Nope  I think she would be quite well in the show ring. Nothing is glaringly wrong with her, I think she'd do well, actually.


----------



## TDG-Farms (Jul 12, 2013)

The only thing I really dont like about her is her front leg placement. The legs should be directly under the shoulder area. Hers are quite a bit forward. Other then that, a good buy.


----------



## margaret (Aug 30, 2013)

CPK...I wanted to do it:mecry: :lol:
I like her, nice doe But I agree about the front legs..


----------



## Cedar Point Kikos (Oct 16, 2013)

margaret said:


> CPK...I wanted to do it:mecry: :lol:
> I like her, nice doe But I agree about the front legs..

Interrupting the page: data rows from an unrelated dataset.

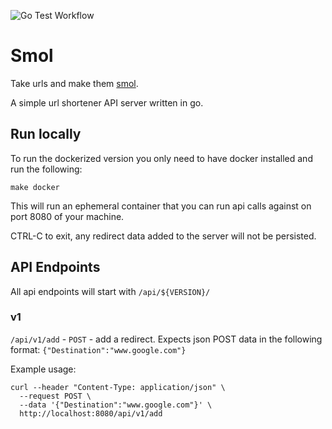 ![Go Test Workflow](https://github.com/lucasreed/smol/workflows/go%20test%20%26%20lint/badge.svg)
# Smol

Take urls and make them [smol](https://www.urbandictionary.com/define.php?term=Smol).

A simple url shortener API server written in go.

## Run locally

To run the dockerized version you only need to have docker installed and run the following:

`make docker`

This will run an ephemeral container that you can run api calls against on port 8080 of your machine.

CTRL-C to exit, any redirect data added to the server will not be persisted.

## API Endpoints

All api endpoints will start with `/api/${VERSION}/`

### v1
`/api/v1/add` - `POST` - add a redirect. Expects json POST data in the following format: `{"Destination":"www.google.com"}`

Example usage:

```shell
curl --header "Content-Type: application/json" \
  --request POST \
  --data '{"Destination":"www.google.com"}' \
  http://localhost:8080/api/v1/add
```
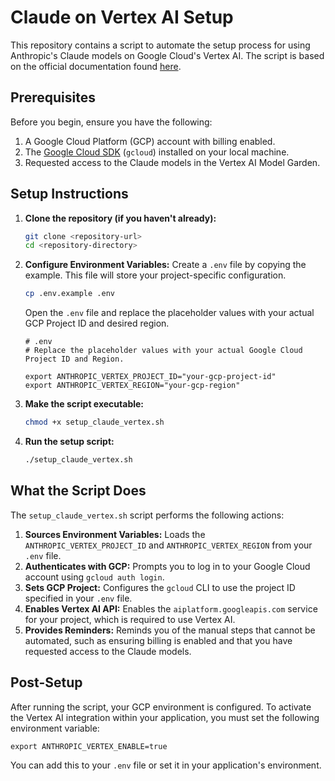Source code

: # Claude on Vertex AI Setup

This repository contains a script to automate the setup process for using Anthropic's Claude models on Google Cloud's Vertex AI. The script is based on the official documentation found [here](https://docs.anthropic.com/en/docs/claude-code/google-vertex-ai).

## Prerequisites

Before you begin, ensure you have the following:

1.  A Google Cloud Platform (GCP) account with billing enabled.
2.  The [Google Cloud SDK](https://cloud.google.com/sdk/docs/install) (`gcloud`) installed on your local machine.
3.  Requested access to the Claude models in the Vertex AI Model Garden.

## Setup Instructions

1.  **Clone the repository (if you haven't already):**
    ```bash
    git clone <repository-url>
    cd <repository-directory>
    ```

2.  **Configure Environment Variables:**
    Create a `.env` file by copying the example. This file will store your project-specific configuration.
    ```bash
    cp .env.example .env
    ```
    Open the `.env` file and replace the placeholder values with your actual GCP Project ID and desired region.

    ```dotenv
    # .env
    # Replace the placeholder values with your actual Google Cloud Project ID and Region.

    export ANTHROPIC_VERTEX_PROJECT_ID="your-gcp-project-id"
    export ANTHROPIC_VERTEX_REGION="your-gcp-region"
    ```

3.  **Make the script executable:**
    ```bash
    chmod +x setup_claude_vertex.sh
    ```

4.  **Run the setup script:**
    ```bash
    ./setup_claude_vertex.sh
    ```

## What the Script Does

The `setup_claude_vertex.sh` script performs the following actions:

1.  **Sources Environment Variables:** Loads the `ANTHROPIC_VERTEX_PROJECT_ID` and `ANTHROPIC_VERTEX_REGION` from your `.env` file.
2.  **Authenticates with GCP:** Prompts you to log in to your Google Cloud account using `gcloud auth login`.
3.  **Sets GCP Project:** Configures the `gcloud` CLI to use the project ID specified in your `.env` file.
4.  **Enables Vertex AI API:** Enables the `aiplatform.googleapis.com` service for your project, which is required to use Vertex AI.
5.  **Provides Reminders:** Reminds you of the manual steps that cannot be automated, such as ensuring billing is enabled and that you have requested access to the Claude models.

## Post-Setup

After running the script, your GCP environment is configured. To activate the Vertex AI integration within your application, you must set the following environment variable:

```
export ANTHROPIC_VERTEX_ENABLE=true
```

You can add this to your `.env` file or set it in your application's environment.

Hehe, I beeaat you! :lol: But you can still do her.... Just don't read my post first! (I bet you have though ) But you beat me to that Nigi...:lol: I'm still going to doing her, though


----------



## Little-Bits-N-Pieces (Apr 7, 2013)

She could use more power all the way around, and yes, her front end assembly is too far forward. Her top could be stronger too, but overall, nice doe


----------



## Cedar Point Kikos (Oct 16, 2013)

Lacie, is the "shoulder assembly too far forward" the main thing I missed on her? Did I miss any other major/minor things on her?


----------



## Little-Bits-N-Pieces (Apr 7, 2013)

Pretty much the only bigger thing, I just skimmed through though.


----------



## Dairy_goat (Apr 11, 2015)

TDG farms- are you talking mostly about the third photo of her setting her up? onder:

On the third photo down, she wasn't set up correctly (it makes it look like she has a serious swayback), it was just the best photo that I had from that view, and didn't want to go back to take another photo of her. :grin: 

Thanks for the info TDG farms, CPK, and little bits n pieces it is very helpful!!!


----------



## TDG-Farms (Jul 12, 2013)

I judged it using all the photos. Its very obvious in them all. You get some other minor faults from a poor front end placement. Shallow chest, dip in the top line (both of which you can also see in the pictures) and as she grows and get some depth and weight on her, you will most likely see a weakening of her front pasterns. In really bad cases you can get odd wear on the front hooves where you will have to trim to compensate. But its a pretty common trait.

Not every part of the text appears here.